____ RECORDED DATA

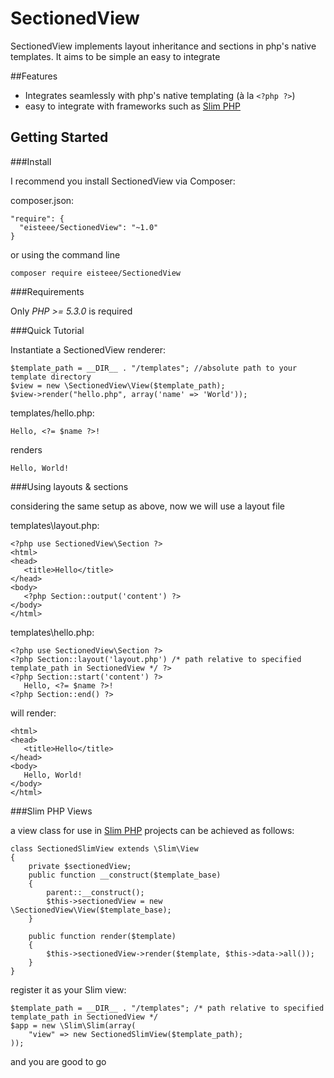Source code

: SectionedView
=============

SectionedView implements layout inheritance and sections in php's native templates. It aims to be simple an easy to integrate

##Features
* Integrates seamlessly with php's native templating (à la `<?php ?>`)
* easy to integrate with frameworks such as [Slim PHP](http://www.slimframework.com/)

Getting Started
--------------
###Install

I recommend you install SectionedView via Composer:

composer.json:

    "require": {
      "eisteee/SectionedView": "~1.0"
    }

or using the command line

    composer require eisteee/SectionedView


###Requirements

Only *PHP >= 5.3.0* is required

###Quick Tutorial

Instantiate a SectionedView renderer:

    $template_path = __DIR__ . "/templates"; //absolute path to your template directory
    $view = new \SectionedView\View($template_path);
    $view->render("hello.php", array('name' => 'World'));


templates/hello.php:

    Hello, <?= $name ?>!

renders

    Hello, World!

###Using layouts & sections

considering the same setup as above, now we will use a layout file

templates\layout.php:
    
    <?php use SectionedView\Section ?>
    <html>
    <head>
       <title>Hello</title>
    </head>
    <body>
       <?php Section::output('content') ?>
    </body>
    </html>


templates\hello.php:
    
    <?php use SectionedView\Section ?>
    <?php Section::layout('layout.php') /* path relative to specified template_path in SectionedView */ ?>
    <?php Section::start('content') ?>
       Hello, <?= $name ?>!
    <?php Section::end() ?>

will render:

    <html>
    <head>
       <title>Hello</title>
    </head>
    <body>
       Hello, World!
    </body>
    </html>

###Slim PHP Views

a view class for use in [Slim PHP](http://www.slimframework.com/) projects can be achieved as follows:

    class SectionedSlimView extends \Slim\View
    {
        private $sectionedView;
        public function __construct($template_base)
        {
            parent::__construct();
            $this->sectionedView = new \SectionedView\View($template_base);
        }

        public function render($template)
        {
            $this->sectionedView->render($template, $this->data->all());
        }
    }

register it as your Slim view:
    
    $template_path = __DIR__ . "/templates"; /* path relative to specified template_path in SectionedView */
    $app = new \Slim\Slim(array(
        "view" => new SectionedSlimView($template_path);
    ));

and you are good to go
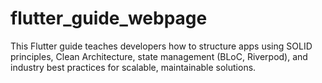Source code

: # flutter_guide_webpage
This Flutter guide teaches developers how to structure apps using SOLID principles, Clean Architecture, state management (BLoC, Riverpod), and industry best practices for scalable, maintainable solutions.
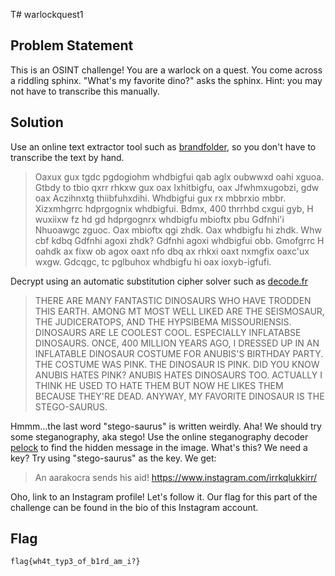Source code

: T# warlockquest1
## Problem Statement
This is an OSINT challenge! You are a warlock on a quest. You come across a riddling sphinx. "What's my favorite dino?" asks the sphinx.
Hint: you may not have to transcribe this manually.

## Solution
Use an online text extractor tool such as [brandfolder](https://brandfolder.com/workbench/extract-text-from-image), so you don't have to transcribe the text by hand.
> 	Oaxux gux tgdc pgdogiohm whdbigfui qab aglx
oubwwxd oahi xguoa. Gtbdy to tbio qxrr rhkxw gux
oax Ixhitbigfu, oax Jfwhmxugobzi, gdw oax Aczihnxtg
thiibfuhxdihi. Whdbigfui gux rx mbbrxio mbbr.
Xizxmhgrrc hdprgognix whdbigfui. Bdmx, 400 thrrhbd
cxgui gyb, H wuxiixw fz hd gd hdprgognrx whdbigfu
mbioftx pbu Gdfnhi'i Nhuoawgc zguoc. Oax mbioftx
qgi zhdk. Oax whdbigfu hi zhdk. Whw cbf kdbq Gdfnhi
agoxi zhdk? Gdfnhi agoxi whdbigfui obb. Gmofgrrc
H oahdk ax fixw ob agox oaxt nfo dbq ax rhkxi oaxt
nxmgfix oaxc'ux wxgw. Gdcqgc, tc pglbuhox whdbigfu
hi oax ioxyb-igfufi.

Decrypt using an automatic substitution cipher solver such as [decode.fr](https://www.dcode.fr/monoalphabetic-substitution)
> 	THERE ARE MANY FANTASTIC DINOSAURS WHO HAVE TRODDEN THIS EARTH. AMONG MT MOST WELL LIKED ARE THE SEISMOSAUR, THE JUDICERATOPS, AND THE HYPSIBEMA MISSOURIENSIS. DINOSAURS ARE LE COOLEST COOL. ESPECIALLY INFLATABSE DINOSAURS. ONCE, 400 MILLION YEARS AGO, I DRESSED UP IN AN INFLATABLE DINOSAUR COSTUME FOR ANUBIS'S BIRTHDAY PARTY. THE COSTUME WAS PINK. THE DINOSAUR IS PINK. DID YOU KNOW ANUBIS HATES PINK? ANUBIS HATES DINOSAURS TOO. ACTUALLY I THINK HE USED TO HATE THEM BUT NOW HE LIKES THEM BECAUSE THEY'RE DEAD. ANYWAY, MY FAVORITE DINOSAUR IS THE STEGO-SAURUS.

Hmmm...the last word "stego-saurus" is written weirdly. Aha! We should try some steganography, aka stego! Use the online steganography decoder [pelock](
https://www.pelock.com/products/steganography-online-codec) to find the hidden message in the image. What's this? We need a key? Try using "stego-saurus" as the key. We get:
> 	An aarakocra sends his aid! https://www.instagram.com/irrkqlukkirr/

Oho, link to an Instagram profile! Let's follow it. Our flag for this part of the challenge can be found in the bio of this Instagram account.

## Flag
`flag{wh4t_typ3_of_b1rd_am_i?}`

________

§ PROBLEM DESCRIPTION
If a line in the material contains "steganography", show it.

§ YOUR RESPONSE
Hmmm...the last word "stego-saurus" is written weirdly. Aha! We should try some steganography, aka stego! Use the online steganography decoder [pelock](
https://www.pelock.com/products/steganography-online-codec) to find the hidden message in the image. What's this? We need a key? Try using "stego-saurus" as the key. We get:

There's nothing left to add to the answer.